**ACTION ITEM**
Using the listing below, retype exactly the lines starting at the one with "outside of the treant's domain." and ending at the one with "them. The trait", and include both.

**PROVIDED INFORMATION**
● ● ● ●

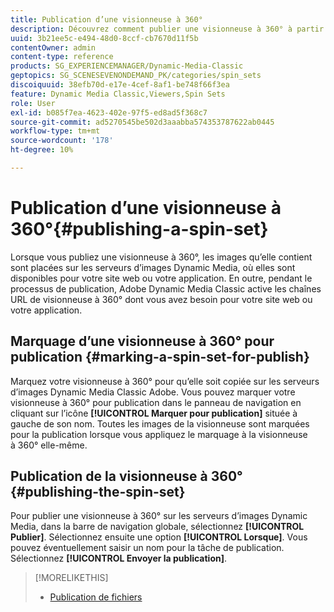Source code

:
 ```yaml
---
title: Publication d’une visionneuse à 360°
description: Découvrez comment publier une visionneuse à 360° à partir d’Adobe Dynamic Media Classic.
uuid: 3b21ee5c-e494-48d0-8ccf-cb7670d11f5b
contentOwner: admin
content-type: reference
products: SG_EXPERIENCEMANAGER/Dynamic-Media-Classic
geptopics: SG_SCENESEVENONDEMAND_PK/categories/spin_sets
discoiquuid: 38efb70d-e17e-4cef-8af1-be748f66f3ea
feature: Dynamic Media Classic,Viewers,Spin Sets
role: User
exl-id: b085f7ea-4623-402e-97f5-ed8ad5f368c7
source-git-commit: ad5270545be502d3aaabba574353787622ab0445
workflow-type: tm+mt
source-wordcount: '178'
ht-degree: 10%

---
```


# Publication d’une visionneuse à 360°{#publishing-a-spin-set}

Lorsque vous publiez une visionneuse à 360°, les images qu’elle contient sont placées sur les serveurs d’images Dynamic Media, où elles sont disponibles pour votre site web ou votre application. En outre, pendant le processus de publication, Adobe Dynamic Media Classic active les chaînes URL de visionneuse à 360° dont vous avez besoin pour votre site web ou votre application.

## Marquage d’une visionneuse à 360° pour publication {#marking-a-spin-set-for-publish}

Marquez votre visionneuse à 360° pour qu’elle soit copiée sur les serveurs d’images Dynamic Media Classic Adobe. Vous pouvez marquer votre visionneuse à 360° pour publication dans le panneau de navigation en cliquant sur l’icône **[!UICONTROL Marquer pour publication]** située à gauche de son nom. Toutes les images de la visionneuse sont marquées pour la publication lorsque vous appliquez le marquage à la visionneuse à 360° elle-même.

## Publication de la visionneuse à 360° {#publishing-the-spin-set}

Pour publier une visionneuse à 360° sur les serveurs d’images Dynamic Media, dans la barre de navigation globale, sélectionnez **[!UICONTROL Publier]**. Sélectionnez ensuite une option **[!UICONTROL Lorsque]**. Vous pouvez éventuellement saisir un nom pour la tâche de publication. Sélectionnez **[!UICONTROL Envoyer la publication]**.

>[!MORELIKETHIS]
>
>* [Publication de fichiers](publishing-files.md#publishing_files)

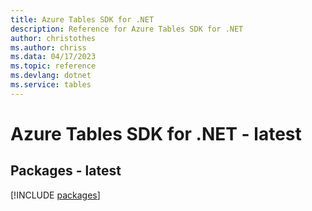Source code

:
 ```yaml
---
title: Azure Tables SDK for .NET
description: Reference for Azure Tables SDK for .NET
author: christothes
ms.author: chriss
ms.data: 04/17/2023
ms.topic: reference
ms.devlang: dotnet
ms.service: tables
---
```

# Azure Tables SDK for .NET - latest
## Packages - latest
[!INCLUDE [packages](tables-index.md)]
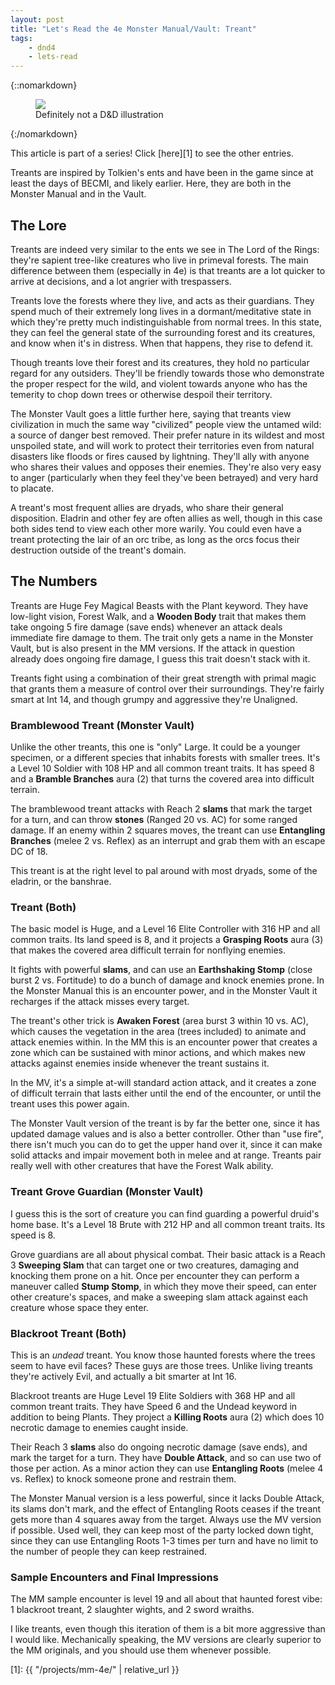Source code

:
 ```yaml
---
layout: post
title: "Let's Read the 4e Monster Manual/Vault: Treant"
tags:
    - dnd4
    - lets-read
---
```


{::nomarkdown}
<figure class="left">
  <img src="{{ "/assets/wir-mm-4e-treant.png" | absolute_url }}"/>
  <figcaption>
    Definitely not a D&D illustration
  </figcaption>
</figure>
{:/nomarkdown}

This article is part of a series! Click [here][1] to see the other entries.

Treants are inspired by Tolkien's ents and have been in the game since at least
the days of BECMI, and likely earlier. Here, they are both in the Monster Manual
and in the Vault.

## The Lore

Treants are indeed very similar to the ents we see in The Lord of the Rings:
they're sapient tree-like creatures who live in primeval forests. The main
difference between them (especially in 4e) is that treants are a lot quicker to
arrive at decisions, and a lot angrier with trespassers.

Treants love the forests where they live, and acts as their guardians. They
spend much of their extremely long lives in a dormant/meditative state in which
they're pretty much indistinguishable from normal trees. In this state, they can
feel the general state of the surrounding forest and its creatures, and know
when it's in distress. When that happens, they rise to defend it.

Though treants love their forest and its creatures, they hold no particular
regard for any outsiders. They'll be friendly towards those who demonstrate the
proper respect for the wild, and violent towards anyone who has the temerity to
chop down trees or otherwise despoil their territory.

The Monster Vault goes a little further here, saying that treants view
civilization in much the same way "civilized" people view the untamed wild: a
source of danger best removed. Their prefer nature in its wildest and most
unspoiled state, and will work to protect their territories even from natural
disasters like floods or fires caused by lightning. They'll ally with anyone who
shares their values and opposes their enemies. They're also very easy to anger
(particularly when they feel they've been betrayed) and very hard to placate.

A treant's most frequent allies are dryads, who share their general
disposition. Eladrin and other fey are often allies as well, though in this case
both sides tend to view each other more warily. You could even have a treant
protecting the lair of an orc tribe, as long as the orcs focus their destruction
outside of the treant's domain.

## The Numbers

Treants are Huge Fey Magical Beasts with the Plant keyword. They have low-light
vision, Forest Walk, and a **Wooden Body** trait that makes them take ongoing 5
fire damage (save ends) whenever an attack deals immediate fire damage to
them. The trait only gets a name in the Monster Vault, but is also present in
the MM versions. If the attack in question already does ongoing fire damage, I
guess this trait doesn't stack with it.

Treants fight using a combination of their great strength with primal magic that
grants them a measure of control over their surroundings. They're fairly smart
at Int 14, and though grumpy and aggressive they're Unaligned.

### Bramblewood Treant (Monster Vault)

Unlike the other treants, this one is "only" Large. It could be a younger
specimen, or a different species that inhabits forests with smaller trees. It's
a Level 10 Soldier with 108 HP and all common treant traits. It has speed 8 and
a **Bramble Branches** aura (2) that turns the covered area into difficult
terrain.

The bramblewood treant attacks with Reach 2 **slams** that mark the target for a
turn, and can throw **stones** (Ranged 20 vs. AC) for some ranged damage. If an
enemy within 2 squares moves, the treant can use **Entangling Branches** (melee
2 vs. Reflex) as an interrupt and grab them with an escape DC of 18.

This treant is at the right level to pal around with most dryads, some of the
eladrin, or the banshrae.

### Treant (Both)

The basic model is Huge, and a Level 16 Elite Controller with 316 HP and all
common traits. Its land speed is 8, and it projects a **Grasping Roots** aura
(3) that makes the covered area difficult terrain for nonflying enemies.

It fights with powerful **slams**, and can use an **Earthshaking Stomp** (close
burst 2 vs. Fortitude) to do a bunch of damage and knock enemies prone. In the
Monster Manual this is an encounter power, and in the Monster Vault it recharges
if the attack misses every target.

The treant's other trick is **Awaken Forest** (area burst 3 within 10 vs. AC),
which causes the vegetation in the area (trees included) to animate and attack
enemies within. In the MM this is an encounter power that creates a zone which
can be sustained with minor actions, and which makes new attacks against enemies
inside whenever the treant sustains it.

In the MV, it's a simple at-will standard action attack, and it creates a zone
of difficult terrain that lasts either until the end of the encounter, or until
the treant uses this power again.

The Monster Vault version of the treant is by far the better one, since it has
updated damage values and is also a better controller. Other than "use fire",
there isn't much you can do to get the upper hand over it, since it can make
solid attacks and impair movement both in melee and at range. Treants pair
really well with other creatures that have the Forest Walk ability.

### Treant Grove Guardian (Monster Vault)

I guess this is the sort of creature you can find guarding a powerful druid's
home base. It's a Level 18 Brute with 212 HP and all common treant traits. Its
speed is 8.

Grove guardians are all about physical combat. Their basic attack is a Reach 3
**Sweeping Slam** that can target one or two creatures, damaging and knocking
them prone on a hit. Once per encounter they can perform a maneuver called
**Stump Stomp**, in which they move their speed, can enter other creature's
spaces, and make a sweeping slam attack against each creature whose space they
enter.

### Blackroot Treant (Both)

This is an _undead_ treant. You know those haunted forests where the trees seem
to have evil faces? These guys are those trees. Unlike living treants they're
actively Evil, and actually a bit smarter at Int 16.

Blackroot treants are Huge Level 19 Elite Soldiers with 368 HP and all common
treant traits. They have Speed 6 and the Undead keyword in addition to being
Plants. They project a **Killing Roots** aura (2) which does 10 necrotic damage
to enemies caught inside.

Their Reach 3 **slams** also do ongoing necrotic damage (save ends), and mark the target
for a turn. They have **Double Attack**, and so can use two of those per
action. As a minor action they can use **Entangling Roots** (melee 4 vs. Reflex)
to knock someone prone and restrain them.

The Monster Manual version is a less powerful, since it lacks Double Attack, its
slams don't mark, and the effect of Entangling Roots ceases if the treant gets
more than 4 squares away from the target. Always use the MV version if
possible. Used well, they can keep most of the party locked down tight, since
they can use Entangling Roots 1-3 times per turn and have no limit to the number
of people they can keep restrained.

### Sample Encounters and Final Impressions

The MM sample encounter is level 19 and all about that haunted forest vibe: 1
blackroot treant, 2 slaughter wights, and 2 sword wraiths.

I like treants, even though this iteration of them is a bit more aggressive than
I would like. Mechanically speaking, the MV versions are clearly superior to the
MM originals, and you should use them whenever possible.

[1]: {{ "/projects/mm-4e/" | relative_url }}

● ● ● ●

**WRITTEN REPLY**
outside of the treant's domain.

## The Numbers

Treants are Huge Fey Magical Beasts with the Plant keyword. They have low-light
vision, Forest Walk, and a **Wooden Body** trait that makes them take ongoing 5
fire damage (save ends) whenever an attack deals immediate fire damage to
them. The trait only gets a name in the Monster Vault, but is also present in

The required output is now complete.